La motion tardive du Premier ministre (PM) pour que les trois élus de l’opposition, Paul Bérenger, Rajesh Bhagwan et Arvin Boolell, puissent retourner prochainement au Parlement revêt plusieurs dimensions. Elle traduit d’abord un désarroi de l’exécutif qui, après avoir présenté une motion pour les expulser jusqu’à la fin de cette législature, en guise de soutien au speaker, se voit contraint de ravaler son venin.

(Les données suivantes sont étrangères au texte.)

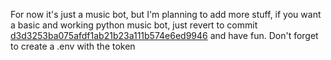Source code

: For now it's just a music bot, but I'm planning to add more stuff, if you want a basic and working python music bot, just revert to commit [d3d3253ba075afdf1ab21b23a111b574e6ed9946](https://github.com/bolo422/discord-bot-dj-bolo/tree/d3d3253ba075afdf1ab21b23a111b574e6ed9946) and have fun. Don't forget to create a .env with the token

Est-ce un remords personnel du PM et Leader of the House (qui a réalisé que la sanction était disproportionnée par rapport aux trois vétérans du Parlement, par ailleurs élus en tête de liste dans leur circonscription respective) ou est-ce le fait que cette affaire allait être prise sur le fond en Cour suprême cette semaine qui a motivé ce «backpedaling» ? Pravind Jugnauth ne l’a pas explicité. Mais on imagine que la pression sur ses épaules augmente, surtout depuis que Facebook, Google, Mozilla, V-Dem, Harvard University, Internet Society et Reporters Sans Frontières, entre autres, l’ont à l’œil. Tout comme le Fonds monétaire international et l’Union européenne sur le plan financier !
Si le trio Bérenger-Bhagwan-Boolell maintient son «case» (même s’ils n’ont plus de «grievance»), il serait intéressant de voir si la justice comptait/compte s’immiscer dans l’arbitrage des travaux parlementaires. Les légistes que nous avons interrogés sont divisés sur la question. Certains évoquent la séparation des pouvoirs et croient savoir que la Cour suprême n’aurait pas entretenu la plainte, tandis que d’autres pensent que vu la gravité de la sanction infligée aux trois élus, la Cour suprême, garant de la Constitution, n’aurait pas eu d’autre choix que de prendre l’affaire sur le fond.
Attendu que la décision de la justice aurait désormais un intérêt davantage académique, l’on ne peut que souligner que la volte-face gouvernementale nous rappelle le récent épisode des WAP, quand il a fallu recourir à la justice pour que le gouvernement accepte finalement d’accorder le fameux laissez-passer aux élus de l’opposition.
Qu’il s’agisse de la nomination du speaker par la majorité parlementaire, la motion de suspension contre l’opposition, l’octroi ou non des WAP, l’ouverture et la fermeture de l’Assemblée nationale, la date des élections, nous sommes dans une situation où tous les pouvoirs sont concentrés entre les mains d’une seule personne. Qui peut alors jouer avec les institutions comme bon lui semble.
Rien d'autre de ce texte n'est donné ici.